:: Data records

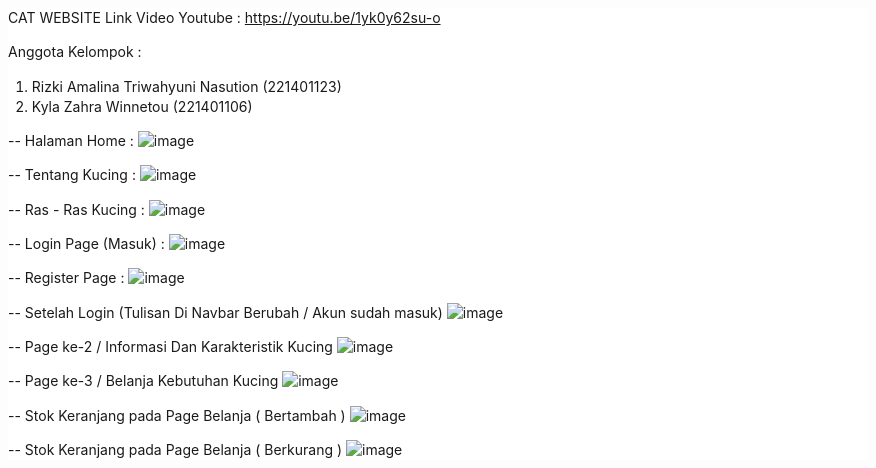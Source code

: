 CAT WEBSITE
Link Video Youtube : https://youtu.be/1yk0y62su-o

Anggota Kelompok :
1. Rizki Amalina Triwahyuni Nasution (221401123)
2. Kyla Zahra Winnetou (221401106)

-- Halaman Home :
<img width="960" alt="image" src="https://github.com/rizkiamalina1984/CatWebsite-UASPW6/assets/115174063/af60adf4-64c8-4143-bc57-298462580785">

-- Tentang Kucing :
<img width="960" alt="image" src="https://github.com/rizkiamalina1984/CatWebsite-UASPW6/assets/115174063/e81388f6-e817-4e4b-87fc-9a1bdb759d20">

-- Ras - Ras Kucing :
<img width="960" alt="image" src="https://github.com/rizkiamalina1984/CatWebsite-UASPW6/assets/115174063/da544109-0e21-4d98-8364-0382e984c52b">

-- Login Page (Masuk) :
<img width="960" alt="image" src="https://github.com/rizkiamalina1984/CatWebsite-UASPW6/assets/115174063/f0f8281e-b0a4-4bca-8f3e-9fdaa3a36ea4">

-- Register Page :
<img width="960" alt="image" src="https://github.com/rizkiamalina1984/CatWebsite-UASPW6/assets/115174063/76617261-e0b6-4a64-9e80-cc0a22b4164d">

-- Setelah Login (Tulisan Di Navbar Berubah / Akun sudah masuk)
<img width="960" alt="image" src="https://github.com/rizkiamalina1984/CatWebsite-UASPW6/assets/115174063/3daad4dd-9776-43d6-90b4-5638b9c33d0e">

-- Page ke-2 / Informasi Dan Karakteristik Kucing
<img width="960" alt="image" src="https://github.com/rizkiamalina1984/CatWebsite-UASPW6/assets/115174063/5536bda0-64df-4b31-ad47-90c1273a9d10">

-- Page ke-3 / Belanja Kebutuhan Kucing
<img width="960" alt="image" src="https://github.com/rizkiamalina1984/CatWebsite-UASPW6/assets/115174063/394f2ee3-f1df-4345-a06d-91fa46a45129">

-- Stok Keranjang pada Page Belanja  ( Bertambah )
<img width="960" alt="image" src="https://github.com/rizkiamalina1984/CatWebsite-UASPW6/assets/115174063/f33cc3da-4bbc-4240-b285-f054f11e3e08">

-- Stok Keranjang pada Page Belanja ( Berkurang )
<img width="960" alt="image" src="https://github.com/rizkiamalina1984/CatWebsite-UASPW6/assets/115174063/57ebcab5-1697-4ab0-ac3f-3ef6f8548a40">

::::

Assignment
Every line in the data that holds the string "Page" should be copied.

Task result
-- Login Page (Masuk) :
-- Register Page :
-- Page ke-2 / Informasi Dan Karakteristik Kucing
-- Page ke-3 / Belanja Kebutuhan Kucing
-- Stok Keranjang pada Page Belanja  ( Bertambah )
-- Stok Keranjang pada Page Belanja ( Berkurang )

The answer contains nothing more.